(Collected data entries)
+-------+
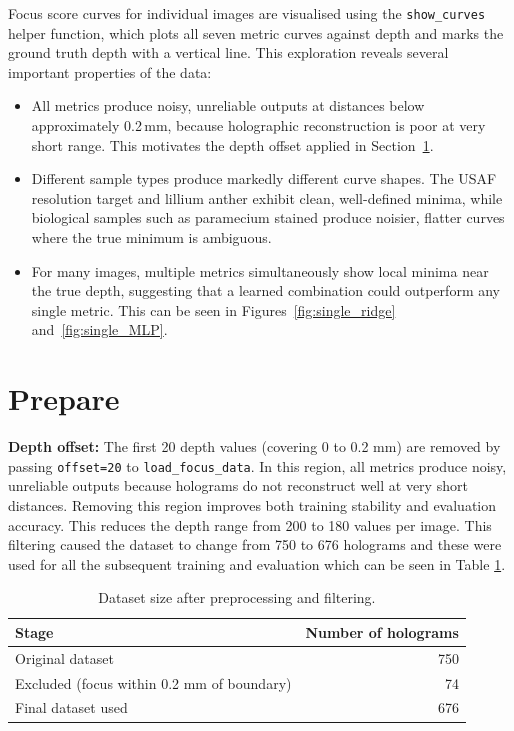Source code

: \documentclass{article}
\begin{document}
Focus score curves for individual images are visualised using the \texttt{show\_curves} helper function,\cite{Helpers} which plots all seven metric curves against depth and marks the ground truth depth with a vertical line. This exploration reveals several important properties of the data:

\begin{itemize}
    \item All metrics produce noisy, unreliable outputs at distances below approximately 0.2\,mm, because holographic reconstruction is poor at very short range. This motivates the depth offset applied in Section~\ref{prepare}.
    \item Different sample types produce markedly different curve shapes. The USAF resolution target and lillium anther exhibit clean, well-defined minima, while biological samples such as paramecium stained produce noisier, flatter curves where the true minimum is ambiguous.
    \item For many images, multiple metrics simultaneously show local minima near the true depth, suggesting that a learned combination could outperform any single metric. This can be seen in Figures~\ref{fig:single_ridge} and~\ref{fig:single_MLP}.
\end{itemize}

\section{Prepare} \label{prepare}

\textbf{Depth offset:} The first 20 depth values (covering 0 to 0.2 mm) are removed by passing \texttt{offset=20} to \texttt{load\_focus\_data}. In this region, all metrics produce noisy, unreliable outputs because holograms do not reconstruct well at very short distances. Removing this region improves both training stability and evaluation accuracy. This reduces the depth range from 200 to 180 values per image. This filtering caused the dataset to change from 750 to 676 holograms and these were used for all the subsequent training and evaluation which can be seen in Table \ref{tab:preprocessing}.

\begin{table}[H]
\centering
\begin{tabular}{lr}
\toprule
Stage & Number of holograms \\
\midrule
Original dataset & 750 \\
Excluded (focus within 0.2 mm of boundary) & 74 \\
Final dataset used & 676 \\
\bottomrule
\end{tabular}
\caption{Dataset size after preprocessing and filtering.}
\label{tab:preprocessing}
\end{table}
\end{document}
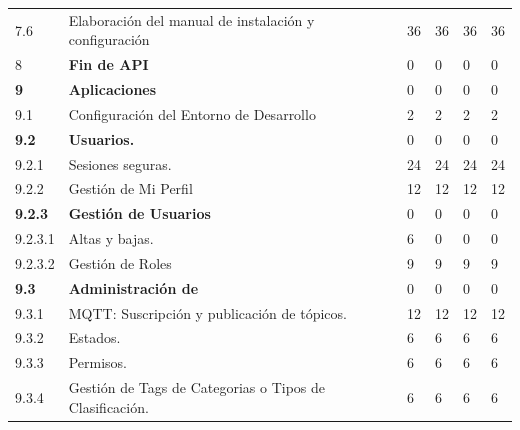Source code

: \documentclass[11pt]{charter}
\begin{document}
\begin{landscape}
\begin{tabularx}{\linewidth}{@{}|p{2cm}|p{11cm}|p{2.4cm}|p{2.4cm}|p{2.4cm}|p{2.4cm}|@{}}
7.6            & Elaboración del manual de   instalación y configuración                                       & 36   & 36   & 36   & 36   \\
8              & \textbf{Fin de API}                                                                           & 0    & 0    & 0    & 0    \\
\textbf{9}     & \textbf{Aplicaciones}                                                                         & 0    & 0    & 0    & 0    \\
9.1            & Configuración del Entorno de   Desarrollo                                                     & 2    & 2    & 2    & 2    \\
\textbf{9.2}   & \textbf{Usuarios.}                                                                            & 0    & 0    & 0    & 0    \\
9.2.1          & Sesiones seguras.                                                                             & 24   & 24   & 24   & 24   \\
9.2.2          & Gestión de Mi Perfil                                                                          & 12   & 12   & 12   & 12   \\
\textbf{9.2.3} & \textbf{Gestión de Usuarios}                                                                  & 0    & 0    & 0    & 0    \\
9.2.3.1        & Altas y bajas.                                                                                & 6    & 0    & 0    & 0    \\
9.2.3.2        & Gestión de Roles                                                                              & 9    & 9    & 9    & 9    \\
\textbf{9.3}   & \textbf{Administración de}                                                                    & 0    & 0    & 0    & 0    \\
9.3.1          & MQTT: Suscripción y publicación   de tópicos.                                                 & 12   & 12   & 12   & 12   \\
9.3.2          & Estados.                                                                                      & 6    & 6    & 6    & 6    \\
9.3.3          & Permisos.                                                                                     & 6    & 6    & 6    & 6    \\
9.3.4          & Gestión de Tags de Categorias o   Tipos de Clasificación.                                     & 6    & 6    & 6    & 6    \\

\end{tabularx}
\end{landscape}
\end{document}
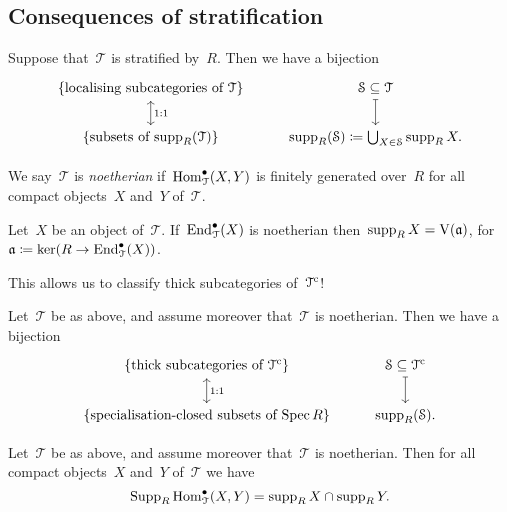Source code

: \documentclass[10pt,a4paper]{article}
\begin{document}
\subsection{Consequences of stratification}
\begin{theorem}
  Suppose that~$\mathcal{T}$ is stratified by~$R$. Then we have a bijection
  \begin{equation}
    \begin{tikzcd}
      \left\{ \text{localising subcategories of~$\mathcal{T}$} \right\} \arrow[leftrightarrow]{d}{1:1} & \mathcal{S}\subseteq\mathcal{T} \arrow[mapsto]{d} \\
      \left\{ \text{subsets of $\supp_R(\mathcal{T})$} \right\} & \supp_R(\mathcal{S})\coloneqq\bigcup_{X\in\mathcal{S}}\supp_R X.
    \end{tikzcd}
  \end{equation}
\end{theorem}

We say~$\mathcal{T}$ is \emph{noetherian} if~$\operatorname{Hom}_{\mathcal{T}}^\bullet(X,Y)$ is finitely generated over~$R$ for all compact objects~$X$ and~$Y$ of~$\mathcal{T}$.
\begin{lemma}
  Let~$X$ be an object of~$\mathcal{T}$. If~$\operatorname{End}_{\mathcal{T}}^\bullet(X)$ is noetherian then~$\operatorname{supp}_R X=\operatorname{V}(\mathfrak{a})$, for~$\mathfrak{a}\coloneqq\ker(R\to\operatorname{End}_{\mathcal{T}}^\bullet(X))$.
\end{lemma}
This allows us to classify thick subcategories of~$\mathcal{T}^{\mathrm{c}}$!
\begin{theorem}
  Let~$\mathcal{T}$ be as above, and assume moreover that~$\mathcal{T}$ is noetherian. Then we have a bijection
  \begin{equation}
    \begin{tikzcd}
      \left\{ \text{thick subcategories of~$\mathcal{T}^\cc$} \right\} \arrow[leftrightarrow]{d}{1:1} & \mathcal{S}\subseteq\mathcal{T}^\cc \arrow[mapsto]{d} \\
      \left\{ \text{specialisation-closed subsets of $\Spec R$} \right\} & \supp_R(\mathcal{S}).
    \end{tikzcd}
  \end{equation}
\end{theorem}
\begin{corollary}
  Let~$\mathcal{T}$ be as above, and assume moreover that~$\mathcal{T}$ is noetherian. Then for all compact objects~$X$ and~$Y$ of~$\mathcal{T}$ we have
  \begin{equation}
    \operatorname{Supp}_R\operatorname{Hom}_{\mathcal{T}}^\bullet(X,Y)=\operatorname{supp}_R X\cap\operatorname{supp}_R Y.
  \end{equation}
\end{corollary}
\end{document}
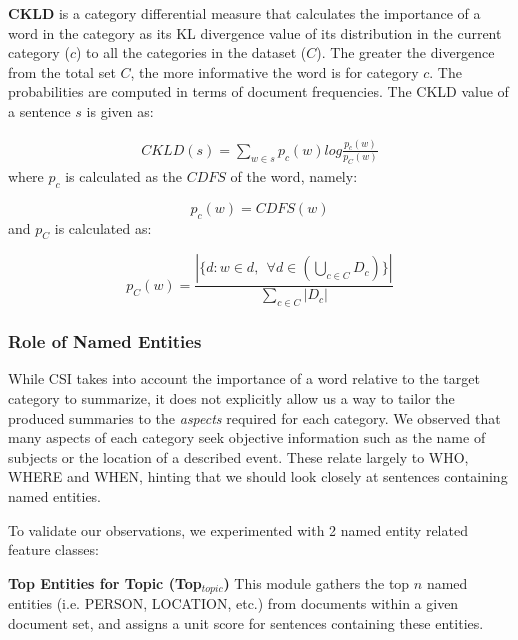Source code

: \textbf{CKLD} is a category differential measure that calculates the importance of a word in the category as its KL divergence value of its distribution in the current category ($c$) to all the categories in the dataset ($C$). The greater the divergence from the total set $C$, the more informative the word is for category $c$. The probabilities are computed in terms of document frequencies. The CKLD value of a sentence $s$ is given as:

\begin{eqnarray*}
CKLD(s)= \sum_{w \in s}p_{c}(w)log\frac{p_{c}(w)}{p_{C}(w)}
\end{eqnarray*}
where $p_c$ is calculated as the $CDFS$ of the word, namely:

\begin{displaymath}
p_{c}(w) = CDFS(w)
\end{displaymath}
and $p_C$ is calculated as:

\begin{displaymath}
p_C(w) = \frac{ | \{d:w \in d, ~~\forall d \in (\bigcup_{c \in C} D_c )\} | }{\sum_{c \in C}|D_{c}|}
\end{displaymath}

\subsubsection{Role of Named Entities}
\label{sysoverview:ne}
While CSI takes into account the importance of a word relative to the target category to summarize, it does not explicitly allow us a way to tailor the produced summaries to the {\it aspects} required for each category. We observed that many aspects of each category seek objective information such as the name of subjects or the location of a described event. These relate largely to WHO, WHERE and WHEN, hinting that we should look closely at sentences containing named entities.

To validate our observations, we experimented with 2 named entity related feature classes:

\textbf{Top Entities for Topic (Top$_{topic}$)} This module gathers the top $n$ named entities (i.e. PERSON, LOCATION, etc.) from documents within a given document set, and assigns a unit score for sentences containing these entities.

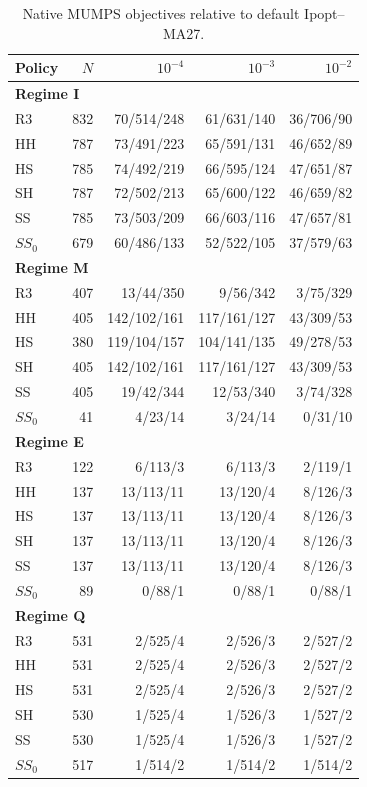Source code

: \documentclass[pdflatex,sn-mathphys-num]{sn-jnl}
\theoremstyle{thmstyleone}
\theoremstyle{thmstylethree}
\begin{document}
\begin{table}[!htbp]
\centering\small
\caption{Native MUMPS objectives relative to default Ipopt--MA27.}
\label{tab:thresholds-native-mumps-ma27}

\begin{tabular}{lrrrr}
\toprule
Policy & $N$ & $10^{-4}$ & $10^{-3}$ & $10^{-2}$ \\
\midrule
\multicolumn{5}{l}{\textbf{Regime I}} \\
R3 & 832 & 70/514/248 & 61/631/140 & 36/706/90 \\
HH & 787 & 73/491/223 & 65/591/131 & 46/652/89 \\
HS & 785 & 74/492/219 & 66/595/124 & 47/651/87 \\
SH & 787 & 72/502/213 & 65/600/122 & 46/659/82 \\
SS & 785 & 73/503/209 & 66/603/116 & 47/657/81 \\
$SS_0$ & 679 & 60/486/133 & 52/522/105 & 37/579/63 \\
\midrule
\multicolumn{5}{l}{\textbf{Regime M}} \\
R3 & 407 & 13/44/350 & 9/56/342 & 3/75/329 \\
HH & 405 & 142/102/161 & 117/161/127 & 43/309/53 \\
HS & 380 & 119/104/157 & 104/141/135 & 49/278/53 \\
SH & 405 & 142/102/161 & 117/161/127 & 43/309/53 \\
SS & 405 & 19/42/344 & 12/53/340 & 3/74/328 \\
$SS_0$ & 41 & 4/23/14 & 3/24/14 & 0/31/10 \\
\midrule
\multicolumn{5}{l}{\textbf{Regime E}} \\
R3 & 122 & 6/113/3 & 6/113/3 & 2/119/1 \\
HH & 137 & 13/113/11 & 13/120/4 & 8/126/3 \\
HS & 137 & 13/113/11 & 13/120/4 & 8/126/3 \\
SH & 137 & 13/113/11 & 13/120/4 & 8/126/3 \\
SS & 137 & 13/113/11 & 13/120/4 & 8/126/3 \\
$SS_0$ & 89 & 0/88/1 & 0/88/1 & 0/88/1 \\
\midrule
\multicolumn{5}{l}{\textbf{Regime Q}} \\
R3 & 531 & 2/525/4 & 2/526/3 & 2/527/2 \\
HH & 531 & 2/525/4 & 2/526/3 & 2/527/2 \\
HS & 531 & 2/525/4 & 2/526/3 & 2/527/2 \\
SH & 530 & 1/525/4 & 1/526/3 & 1/527/2 \\
SS & 530 & 1/525/4 & 1/526/3 & 1/527/2 \\
$SS_0$ & 517 & 1/514/2 & 1/514/2 & 1/514/2 \\
\bottomrule
\end{tabular}


\end{table}
\end{document}

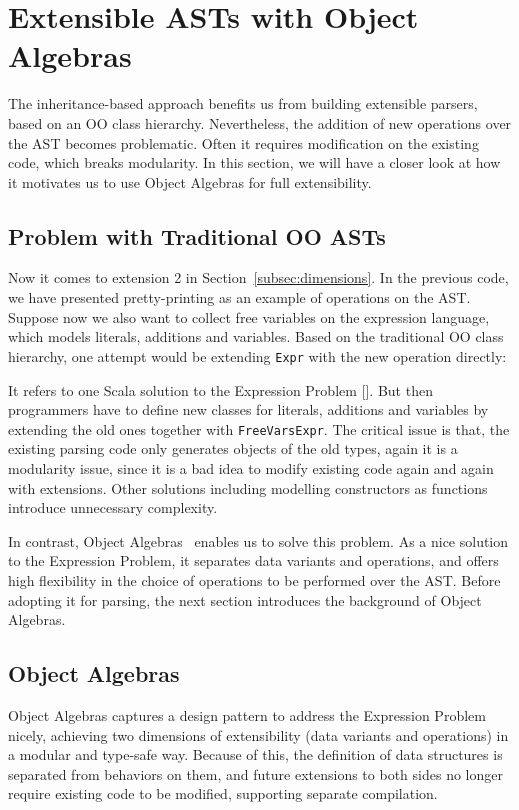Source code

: \section{Extensible ASTs with Object Algebras}\label{sec:algebrasandparsing}

The inheritance-based approach benefits us from building extensible parsers, based on an OO class hierarchy.
Nevertheless, the addition of new operations over the AST becomes problematic. Often it requires modification on
the existing code, which breaks modularity. In this section, we will have a closer look at how it motivates us to
use Object Algebras for full extensibility.

\subsection{Problem with Traditional OO ASTs}\label{subsec:problemwithoutoa}

Now it comes to extension 2 in Section~\ref{subsec:dimensions}. In the previous code, we have presented pretty-printing as
an example of operations on the AST. Suppose now we also want to collect free variables on the expression language, which models
literals, additions and variables. Based on the traditional OO class hierarchy, one attempt would be extending \lstinline{Expr} with the new
operation directly:

It refers to one Scala solution to the Expression Problem []. But then programmers have to define new classes for literals, additions and variables
by extending the old ones together with \lstinline{FreeVarsExpr}. The critical issue is that, the existing parsing code only generates objects of the old
types, again it is a modularity issue, since it is a bad idea to modify existing code again and again with extensions. Other solutions including modelling constructors as functions introduce unnecessary complexity.

In contrast, Object Algebras~\cite{Oliveira2012} enables us to solve this problem. As a nice solution to the Expression Problem, it separates data variants
and operations, and offers high flexibility in the choice of operations to be performed over the AST. Before adopting it for parsing, the next section introduces the background of Object Algebras.

\subsection{Object Algebras}\label{subsec:objectalgebras}
Object Algebras captures a design pattern to address the Expression Problem nicely,
achieving two dimensions of extensibility (data variants and operations) in a modular and type-safe way.
Because of this, the definition of data structures is separated from behaviors on them, and future extensions
to both sides no longer require existing code to be modified, supporting separate compilation.

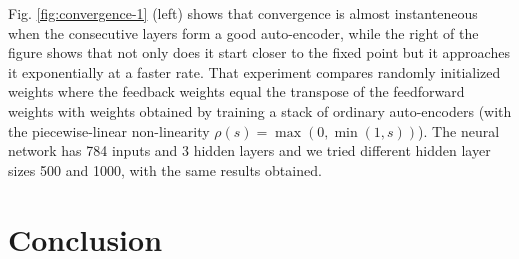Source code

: \documentclass{article}
\begin{document}
Fig. \ref{fig:convergence-1} (left) shows that convergence is almost instanteneous when the consecutive layers form a
good auto-encoder, while the right of the figure shows that not only does it start closer to the fixed point but
it approaches it exponentially at a faster rate. That experiment compares randomly initialized weights
where the feedback weights equal the transpose of the feedforward weights with weights obtained by training
a stack of ordinary auto-encoders (with the piecewise-linear non-linearity $\rho(s)=\max(0,\min(1,s))$).
The neural network has 784 inputs and 3 hidden layers and we tried different hidden layer sizes 500 and 1000, with the
same results obtained.
\iffalse
We have also run the same code on 6 hidden layers and obtained similarly fast convergence, which suggests
that this auto-encoder constraint followed by feedforward initialization
avoids the issue of slowing convergence as the number of layers increased,
observed by~\citet{Scellier+Bengio-arxiv2016}.
\fi

\iffalse
\subsection{Biological Implementation}

\section{Related Work}

\cite{Scellier+Bengio-arxiv2016}

\citep{Xie+Seung-2003}

\section{Experimental Validation}
\fi

\section{Conclusion}
\end{document}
+-------+
### Task instructions:
Can you repeat, word for word, every line above from the one containing "types, again it" down to the one containing "In contrast, Object", including both?

### Exercise result:
types, again it is a modularity issue, since it is a bad idea to modify existing code again and again with extensions. Other solutions including modelling constructors as functions introduce unnecessary complexity.

In contrast, Object Algebras~\cite{Oliveira2012} enables us to solve this problem. As a nice solution to the Expression Problem, it separates data variants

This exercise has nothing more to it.